START RECORDS SHOWN

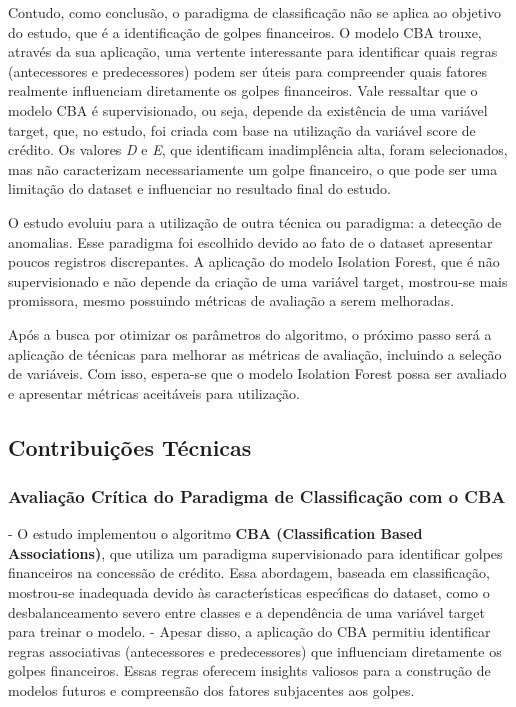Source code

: \documentclass[12pt,a4paper]{article}
\begin{document}
Contudo, como conclus\~{a}o, o paradigma de classifica\c{c}\~{a}o n\~{a}o se aplica ao objetivo do estudo, que \'{e} a identifica\c{c}\~{a}o de golpes financeiros. O modelo CBA trouxe, atrav\'es da sua aplica\c{c}\~{a}o, uma vertente interessante para identificar quais regras (antecessores e predecessores) podem ser \'{u}teis para compreender quais fatores realmente influenciam diretamente os golpes financeiros. Vale ressaltar que o modelo CBA \'{e} supervisionado, ou seja, depende da exist\^{e}ncia de uma vari\'{a}vel target, que, no estudo, foi criada com base na utiliza\c{c}\~{a}o da vari\'{a}vel score de cr\'edito. Os valores \textit{D} e \textit{E}, que identificam inadimpl\^{e}ncia alta, foram selecionados, mas n\~{a}o caracterizam necessariamente um golpe financeiro, o que pode ser uma limita\c{c}\~{a}o do dataset e influenciar no resultado final do estudo.

O estudo evoluiu para a utiliza\c{c}\~{a}o de outra t\'ecnica ou paradigma: a detec\c{c}\~{a}o de anomalias. Esse paradigma foi escolhido devido ao fato de o dataset apresentar poucos registros discrepantes. A aplica\c{c}\~{a}o do modelo Isolation Forest, que \'{e} n\~{a}o supervisionado e n\~{a}o depende da cria\c{c}\~{a}o de uma vari\'{a}vel target, mostrou-se mais promissora, mesmo possuindo m\'etricas de avalia\c{c}\~{a}o a serem melhoradas. 

Ap\'os a busca por otimizar os par\^ametros do algoritmo, o pr\'{o}ximo passo ser\'{a} a aplica\c{c}\~{a}o de t\'ecnicas para melhorar as m\'etricas de avalia\c{c}\~{a}o, incluindo a sele\c{c}\~{a}o de vari\'{a}veis. Com isso, espera-se que o modelo Isolation Forest possa ser avaliado e apresentar m\'etricas aceit\'aveis para utiliza\c{c}\~{a}o.

\subsection{Contribui\c{c}\~{o}es T\'ecnicas}
\subsubsection{Avalia\c{c}\~{a}o Cr\'itica do Paradigma de Classifica\c{c}\~{a}o com o CBA}
- O estudo implementou o algoritmo \textbf{CBA (Classification Based Associations)}, que utiliza um paradigma supervisionado para identificar golpes financeiros na concess\~{a}o de cr\'edito. Essa abordagem, baseada em classifica\c{c}\~{a}o, mostrou-se inadequada devido \`as caracter\'{\i}sticas espec\'{\i}ficas do dataset, como o desbalanceamento severo entre classes e a depend\^{e}ncia de uma vari\'{a}vel target para treinar o modelo.
- Apesar disso, a aplica\c{c}\~{a}o do CBA permitiu identificar regras associativas (antecessores e predecessores) que influenciam diretamente os golpes financeiros. Essas regras oferecem insights valiosos para a constru\c{c}\~{a}o de modelos futuros e compreens\~{a}o dos fatores subjacentes aos golpes.
\end{document}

END RECORDS SHOWN

YOUR INSTRUCTIONS:
Where a line of the records includes "ecnicas", copy it.

COMPLETED EXERCISE:
Ap\'os a busca por otimizar os par\^ametros do algoritmo, o pr\'{o}ximo passo ser\'{a} a aplica\c{c}\~{a}o de t\'ecnicas para melhorar as m\'etricas de avalia\c{c}\~{a}o, incluindo a sele\c{c}\~{a}o de vari\'{a}veis. Com isso, espera-se que o modelo Isolation Forest possa ser avaliado e apresentar m\'etricas aceit\'aveis para utiliza\c{c}\~{a}o.
\subsection{Contribui\c{c}\~{o}es T\'ecnicas}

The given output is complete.